Work item
Nothing but the lines from the top of the data to the line holding "improves food safety." should be printed, word for word and both ends included; leave the pictures out.

Supplied material
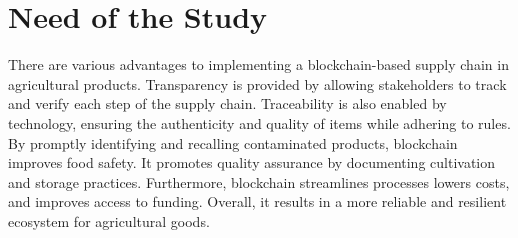 
\section{Need of the Study}
\noindent There are various advantages to implementing a blockchain-based supply chain in agricultural products. Transparency is provided 
by allowing stakeholders to track and verify each step of the supply chain. Traceability is also enabled by technology, ensuring the 
authenticity and quality of items while adhering to rules. By promptly identifying and recalling contaminated products, blockchain 
improves food safety. It promotes quality assurance by documenting cultivation and storage practices. Furthermore, blockchain 
streamlines processes lowers costs, and improves access to funding. Overall, it results in a more reliable and resilient 
ecosystem for agricultural goods.
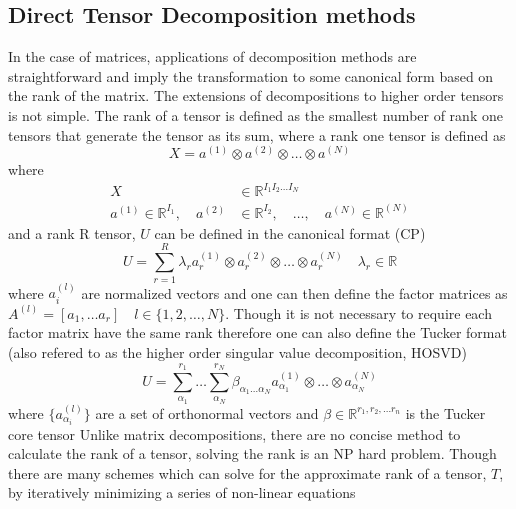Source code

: 	\subsection{Direct Tensor Decomposition methods}
		In the case of matrices, applications of decomposition methods are straightforward and imply the transformation to some canonical form based on the rank of the matrix.  The extensions of decompositions to higher order tensors is not simple.  The rank of a tensor is defined as the smallest number of rank one tensors that generate the tensor as its sum, where a rank one tensor is defined as
			\begin{equation}
				\mathit{X} = a^{(1)} \otimes a^{(2)} \otimes \dots \otimes a^{(N)}
			\end{equation}
		where
			\begin{equation}
				\begin{aligned}
					\mathit{X} &\in \mathbb{R}^{I_1I_2\dots I_N} \\
					a^{(1)} \in \mathbb{R}^{I_1}, \quad a^{(2)} &\in \mathbb{R}^{I_2}, \quad \dots, \quad a^{(N)} \in \mathbb{R}^{(N)}
				\end{aligned}
			\end{equation}
		and a rank R tensor, $\mathit{U}$ can be defined in the canonical format (CP)
			\begin{equation}
				\mathit{U} = \sum_{r=1}^R \lambda_r a^{(1)}_r \otimes a^{(2)}_r \otimes \dots \otimes a^{(N)}_r \quad \lambda_r \in \mathbb{R}
			\end{equation}
		where $a^{(l)}_i$ are normalized vectors and one can then define the factor matrices as $A^{(l)} = [a_1,\dots a_r]\quad l\in\{1,2,\dots,N\}$.  Though it is not necessary to require each factor matrix have the same rank therefore one can also define the Tucker format (also refered to as the higher order singular value decomposition, HOSVD)
			\begin{equation}
				\mathit{U} = \sum_{\alpha_1}^{r_1} \dots \sum_{\alpha_N}^{r_N} \beta_{\alpha_1\dots\alpha_N}a_{\alpha_1}^{(1)}\otimes \dots \otimes a_{\alpha_N}^{(N)}
			\end{equation}
		where $\{ a_{\alpha_i}^{(l)}\}$ are a set of orthonormal vectors and $\beta \in \mathbb{R}^{r_1,r_2,\dots r_n}$ is the Tucker core tensor
	  Unlike matrix decompositions, there are no concise method to calculate the rank of a tensor, solving the rank is an NP hard problem\cite{Hastad1990}.  Though there are many schemes which can solve for the approximate rank of a tensor, $\mathit{T}$, by iteratively minimizing a series of non-linear equations\cite{Kolda 2008}
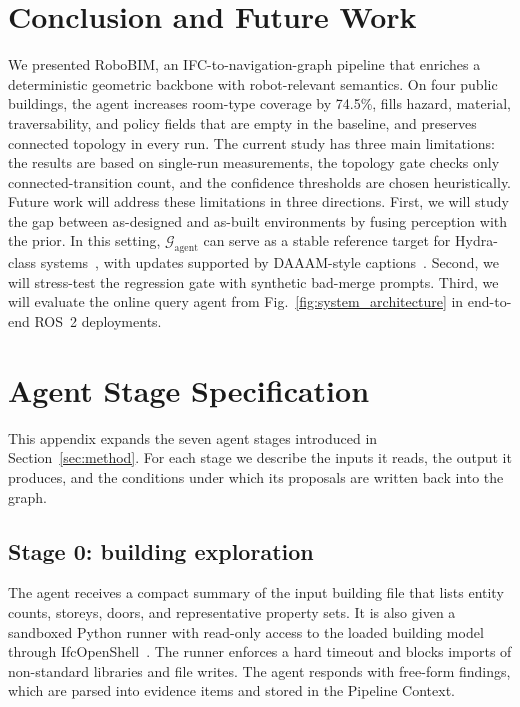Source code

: \documentclass[a4paper, 10pt, conference]{ieeeconf}
\begin{document}
\section{Conclusion and Future Work}
\label{sec:outlook}

We presented RoboBIM, an IFC-to-navigation-graph pipeline that enriches a deterministic geometric backbone with robot-relevant semantics. On four public buildings, the agent increases room-type coverage by 74.5\%, fills hazard, material, traversability, and policy fields that are empty in the baseline, and preserves connected topology in every run. The current study has three main limitations: the results are based on single-run measurements, the topology gate checks only connected-transition count, and the confidence thresholds are chosen heuristically. Future work will address these limitations in three directions. First, we will study the gap between as-designed and as-built environments by fusing perception with the prior. In this setting, $\mathcal{G}_{\text{agent}}$ can serve as a stable reference target for Hydra-class systems~\cite{hughes2024hydra}, with updates supported by DAAAM-style captions~\cite{gorlo2025daaam}. Second, we will stress-test the regression gate with synthetic bad-merge prompts. Third, we will evaluate the online query agent from Fig.~\ref{fig:system_architecture} in end-to-end ROS~2 deployments.


{\footnotesize
}

\appendix

\section{Agent Stage Specification}
\label{app:stages}

This appendix expands the seven agent stages introduced in Section~\ref{sec:method}. For each stage we describe the inputs it reads, the output it produces, and the conditions under which its proposals are written back into the graph.

\subsection{Stage 0: building exploration}
The agent receives a compact summary of the input building file that lists entity counts, storeys, doors, and representative property sets. It is also given a sandboxed Python runner with read-only access to the loaded building model through IfcOpenShell~\cite{ifcopenshell}. The runner enforces a hard timeout and blocks imports of non-standard libraries and file writes. The agent responds with free-form findings, which are parsed into evidence items and stored in the Pipeline Context.
\end{document}
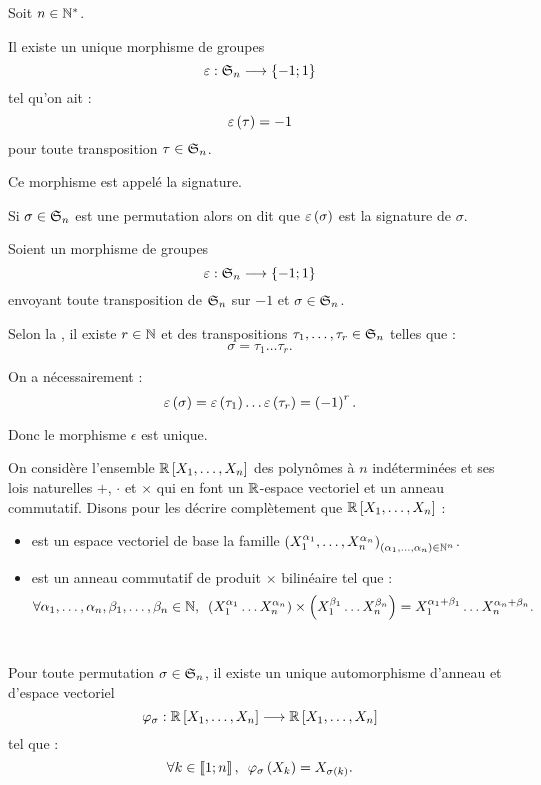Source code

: \begin{deftheo}[Signature]
Soit \(n\in\Ns\).

Il existe un unique morphisme de groupes \[\epsilon:\S{n}\to\accol{-1;1}\] tel qu'on ait : \[\epsilon\paren{\tau}=-1\] pour toute transposition \(\tau\in\S{n}\).

Ce morphisme est appelé la signature.

Si \(\sigma\in\S{n}\) est une permutation alors on dit que \(\epsilon\paren{\sigma}\) est la signature de \(\sigma\).
\end{deftheo}

\begin{dem}

\unicite

Soient un morphisme de groupes \[\epsilon:\S{n}\to\accol{-1;1}\] envoyant toute transposition de \(\S{n}\) sur \(-1\) et \(\sigma\in\S{n}\).

Selon la , il existe \(r\in\N\) et  des transpositions \(\tau_1,\dots,\tau_r\in\S{n}\) telles que : \[\sigma=\tau_1\dots\tau_r.\]

On a nécessairement : \[\epsilon\paren{\sigma}=\epsilon\paren{\tau_1}\dots\epsilon\paren{\tau_r}=\paren{-1}^r.\]

Donc le morphisme \(\epsilon\) est unique.

\existence\newcommand{\polys}{\poly[\R][X_1,\dots,X_n]}

On considère l'ensemble \(\polys\) des polynômes à \(n\) indéterminées et ses lois naturelles \(+\), \(\cdot\) et \(\times\) qui en font un \(\R\)-espace vectoriel et un anneau commutatif. Disons pour les décrire complètement que \(\polys\) : \begin{itemize}
    \item est un espace vectoriel de base la famille \(\paren{X_1^{\alpha_1},\dots,X_n^{\alpha_n}}_{\paren{\alpha_1,\dots,\alpha_n}\in\N^n}\).
    \item est un anneau commutatif de produit \(\times\) bilinéaire tel que : \[\quantifs{\forall\alpha_1,\dots,\alpha_n,\beta_1,\dots,\beta_n\in\N}\paren{X_1^{\alpha_1}\dots X_n^{\alpha_n}}\times\paren{X_1^{\beta_1}\dots X_n^{\beta_n}}=X_1^{\alpha_1+\beta_1}\dots X_n^{\alpha_n+\beta_n}.\]~
\end{itemize}

Pour toute permutation \(\sigma\in\S{n}\), il existe un unique automorphisme d'anneau et d'espace vectoriel \[\phi_\sigma:\polys\to\polys\] tel que : \[\quantifs{\forall k\in\interventierii{1}{n}}\phi_\sigma\paren{X_k}=X_{\sigma\paren{k}}.\]


\end{dem}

Reply
\section{Need of the Study}
\noindent There are various advantages to implementing a blockchain-based supply chain in agricultural products. Transparency is provided 
by allowing stakeholders to track and verify each step of the supply chain. Traceability is also enabled by technology, ensuring the 
authenticity and quality of items while adhering to rules. By promptly identifying and recalling contaminated products, blockchain 
improves food safety. It promotes quality assurance by documenting cultivation and storage practices. Furthermore, blockchain 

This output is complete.